**Exercise data**

:::

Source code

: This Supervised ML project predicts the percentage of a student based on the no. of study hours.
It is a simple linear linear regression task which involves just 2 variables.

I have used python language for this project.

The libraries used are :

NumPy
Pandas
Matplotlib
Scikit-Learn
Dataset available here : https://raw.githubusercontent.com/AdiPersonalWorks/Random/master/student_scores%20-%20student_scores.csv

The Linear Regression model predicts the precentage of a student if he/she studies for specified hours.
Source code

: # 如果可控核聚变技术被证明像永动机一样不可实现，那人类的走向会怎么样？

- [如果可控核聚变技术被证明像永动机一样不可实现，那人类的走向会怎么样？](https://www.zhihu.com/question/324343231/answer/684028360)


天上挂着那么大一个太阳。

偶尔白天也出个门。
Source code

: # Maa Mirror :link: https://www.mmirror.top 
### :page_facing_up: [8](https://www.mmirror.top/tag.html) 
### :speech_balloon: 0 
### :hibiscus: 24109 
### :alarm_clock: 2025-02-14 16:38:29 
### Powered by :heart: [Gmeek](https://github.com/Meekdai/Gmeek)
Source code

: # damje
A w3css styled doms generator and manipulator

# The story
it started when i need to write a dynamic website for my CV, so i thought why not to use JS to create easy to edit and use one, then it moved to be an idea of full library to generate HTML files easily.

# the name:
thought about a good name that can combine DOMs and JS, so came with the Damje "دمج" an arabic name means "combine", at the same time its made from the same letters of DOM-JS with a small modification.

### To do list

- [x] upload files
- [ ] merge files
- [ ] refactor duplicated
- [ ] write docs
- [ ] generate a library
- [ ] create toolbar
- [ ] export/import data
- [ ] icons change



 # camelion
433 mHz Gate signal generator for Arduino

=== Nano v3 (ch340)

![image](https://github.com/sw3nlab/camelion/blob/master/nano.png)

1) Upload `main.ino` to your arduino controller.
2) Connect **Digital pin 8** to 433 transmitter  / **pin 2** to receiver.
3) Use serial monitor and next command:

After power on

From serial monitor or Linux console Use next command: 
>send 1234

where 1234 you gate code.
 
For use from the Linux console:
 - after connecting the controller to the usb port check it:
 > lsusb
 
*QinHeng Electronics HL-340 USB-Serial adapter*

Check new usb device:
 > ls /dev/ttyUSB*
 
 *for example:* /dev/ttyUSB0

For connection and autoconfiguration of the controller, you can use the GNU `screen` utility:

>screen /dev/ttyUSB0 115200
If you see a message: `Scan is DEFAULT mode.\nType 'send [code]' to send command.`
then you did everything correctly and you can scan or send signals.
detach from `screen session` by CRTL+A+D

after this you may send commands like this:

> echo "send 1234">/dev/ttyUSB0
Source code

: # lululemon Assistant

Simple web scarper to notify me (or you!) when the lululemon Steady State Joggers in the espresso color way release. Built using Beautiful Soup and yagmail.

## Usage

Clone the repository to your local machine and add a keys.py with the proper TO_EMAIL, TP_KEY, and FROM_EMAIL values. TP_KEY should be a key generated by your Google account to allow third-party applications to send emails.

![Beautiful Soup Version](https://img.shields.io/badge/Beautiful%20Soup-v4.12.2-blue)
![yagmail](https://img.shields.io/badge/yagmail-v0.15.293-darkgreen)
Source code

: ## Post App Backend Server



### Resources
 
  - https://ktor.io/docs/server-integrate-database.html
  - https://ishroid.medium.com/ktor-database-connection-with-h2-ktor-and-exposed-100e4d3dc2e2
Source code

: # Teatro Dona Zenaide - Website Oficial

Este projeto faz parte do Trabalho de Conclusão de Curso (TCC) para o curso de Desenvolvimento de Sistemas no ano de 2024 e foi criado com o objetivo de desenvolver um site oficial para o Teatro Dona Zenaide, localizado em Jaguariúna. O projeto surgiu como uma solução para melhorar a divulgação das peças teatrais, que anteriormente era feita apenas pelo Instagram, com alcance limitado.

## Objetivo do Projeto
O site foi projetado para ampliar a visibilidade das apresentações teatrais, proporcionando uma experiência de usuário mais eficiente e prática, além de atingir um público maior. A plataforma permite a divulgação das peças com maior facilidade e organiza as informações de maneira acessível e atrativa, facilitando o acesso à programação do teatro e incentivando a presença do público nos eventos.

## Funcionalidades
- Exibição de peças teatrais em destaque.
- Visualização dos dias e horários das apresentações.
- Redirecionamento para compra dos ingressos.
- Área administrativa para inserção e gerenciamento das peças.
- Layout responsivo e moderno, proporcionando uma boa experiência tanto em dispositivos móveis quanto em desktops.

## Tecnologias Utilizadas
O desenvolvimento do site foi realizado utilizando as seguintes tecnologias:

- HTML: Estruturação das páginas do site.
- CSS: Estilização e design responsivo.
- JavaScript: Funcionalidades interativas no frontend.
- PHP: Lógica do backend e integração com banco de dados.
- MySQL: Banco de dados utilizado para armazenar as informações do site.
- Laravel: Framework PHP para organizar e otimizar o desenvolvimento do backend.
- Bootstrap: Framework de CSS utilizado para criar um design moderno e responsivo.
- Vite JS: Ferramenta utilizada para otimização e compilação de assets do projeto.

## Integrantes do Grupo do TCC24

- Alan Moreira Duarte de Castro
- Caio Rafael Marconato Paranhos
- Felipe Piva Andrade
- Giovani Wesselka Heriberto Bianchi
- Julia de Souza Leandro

:::

**Exercise requirements**
For this exercise, write out all of the data exactly.

**Output of the task**
Source code

: This Supervised ML project predicts the percentage of a student based on the no. of study hours.
It is a simple linear linear regression task which involves just 2 variables.

I have used python language for this project.

The libraries used are :

NumPy
Pandas
Matplotlib
Scikit-Learn
Dataset available here : https://raw.githubusercontent.com/AdiPersonalWorks/Random/master/student_scores%20-%20student_scores.csv

The Linear Regression model predicts the precentage of a student if he/she studies for specified hours.
Source code

: # 如果可控核聚变技术被证明像永动机一样不可实现，那人类的走向会怎么样？

- [如果可控核聚变技术被证明像永动机一样不可实现，那人类的走向会怎么样？](https://www.zhihu.com/question/324343231/answer/684028360)


天上挂着那么大一个太阳。

偶尔白天也出个门。
Source code

: # Maa Mirror :link: https://www.mmirror.top 
### :page_facing_up: [8](https://www.mmirror.top/tag.html) 
### :speech_balloon: 0 
### :hibiscus: 24109 
### :alarm_clock: 2025-02-14 16:38:29 
### Powered by :heart: [Gmeek](https://github.com/Meekdai/Gmeek)
Source code

: # damje
A w3css styled doms generator and manipulator

# The story
it started when i need to write a dynamic website for my CV, so i thought why not to use JS to create easy to edit and use one, then it moved to be an idea of full library to generate HTML files easily.

# the name:
thought about a good name that can combine DOMs and JS, so came with the Damje "دمج" an arabic name means "combine", at the same time its made from the same letters of DOM-JS with a small modification.

### To do list

- [x] upload files
- [ ] merge files
- [ ] refactor duplicated
- [ ] write docs
- [ ] generate a library
- [ ] create toolbar
- [ ] export/import data
- [ ] icons change



 # camelion
433 mHz Gate signal generator for Arduino

=== Nano v3 (ch340)

![image](https://github.com/sw3nlab/camelion/blob/master/nano.png)

1) Upload `main.ino` to your arduino controller.
2) Connect **Digital pin 8** to 433 transmitter  / **pin 2** to receiver.
3) Use serial monitor and next command:

After power on

From serial monitor or Linux console Use next command: 
>send 1234

where 1234 you gate code.
 
For use from the Linux console:
 - after connecting the controller to the usb port check it:
 > lsusb
 
*QinHeng Electronics HL-340 USB-Serial adapter*

Check new usb device:
 > ls /dev/ttyUSB*
 
 *for example:* /dev/ttyUSB0

For connection and autoconfiguration of the controller, you can use the GNU `screen` utility:

>screen /dev/ttyUSB0 115200
If you see a message: `Scan is DEFAULT mode.\nType 'send [code]' to send command.`
then you did everything correctly and you can scan or send signals.
detach from `screen session` by CRTL+A+D

after this you may send commands like this:

> echo "send 1234">/dev/ttyUSB0
Source code

: # lululemon Assistant

Simple web scarper to notify me (or you!) when the lululemon Steady State Joggers in the espresso color way release. Built using Beautiful Soup and yagmail.

## Usage

Clone the repository to your local machine and add a keys.py with the proper TO_EMAIL, TP_KEY, and FROM_EMAIL values. TP_KEY should be a key generated by your Google account to allow third-party applications to send emails.

![Beautiful Soup Version](https://img.shields.io/badge/Beautiful%20Soup-v4.12.2-blue)
![yagmail](https://img.shields.io/badge/yagmail-v0.15.293-darkgreen)
Source code

: ## Post App Backend Server



### Resources
 
  - https://ktor.io/docs/server-integrate-database.html
  - https://ishroid.medium.com/ktor-database-connection-with-h2-ktor-and-exposed-100e4d3dc2e2
Source code

: # Teatro Dona Zenaide - Website Oficial

Este projeto faz parte do Trabalho de Conclusão de Curso (TCC) para o curso de Desenvolvimento de Sistemas no ano de 2024 e foi criado com o objetivo de desenvolver um site oficial para o Teatro Dona Zenaide, localizado em Jaguariúna. O projeto surgiu como uma solução para melhorar a divulgação das peças teatrais, que anteriormente era feita apenas pelo Instagram, com alcance limitado.

## Objetivo do Projeto
O site foi projetado para ampliar a visibilidade das apresentações teatrais, proporcionando uma experiência de usuário mais eficiente e prática, além de atingir um público maior. A plataforma permite a divulgação das peças com maior facilidade e organiza as informações de maneira acessível e atrativa, facilitando o acesso à programação do teatro e incentivando a presença do público nos eventos.

## Funcionalidades
- Exibição de peças teatrais em destaque.
- Visualização dos dias e horários das apresentações.
- Redirecionamento para compra dos ingressos.
- Área administrativa para inserção e gerenciamento das peças.
- Layout responsivo e moderno, proporcionando uma boa experiência tanto em dispositivos móveis quanto em desktops.

## Tecnologias Utilizadas
O desenvolvimento do site foi realizado utilizando as seguintes tecnologias:

- HTML: Estruturação das páginas do site.
- CSS: Estilização e design responsivo.
- JavaScript: Funcionalidades interativas no frontend.
- PHP: Lógica do backend e integração com banco de dados.
- MySQL: Banco de dados utilizado para armazenar as informações do site.
- Laravel: Framework PHP para organizar e otimizar o desenvolvimento do backend.
- Bootstrap: Framework de CSS utilizado para criar um design moderno e responsivo.
- Vite JS: Ferramenta utilizada para otimização e compilação de assets do projeto.

## Integrantes do Grupo do TCC24

- Alan Moreira Duarte de Castro
- Caio Rafael Marconato Paranhos
- Felipe Piva Andrade
- Giovani Wesselka Heriberto Bianchi
- Julia de Souza Leandro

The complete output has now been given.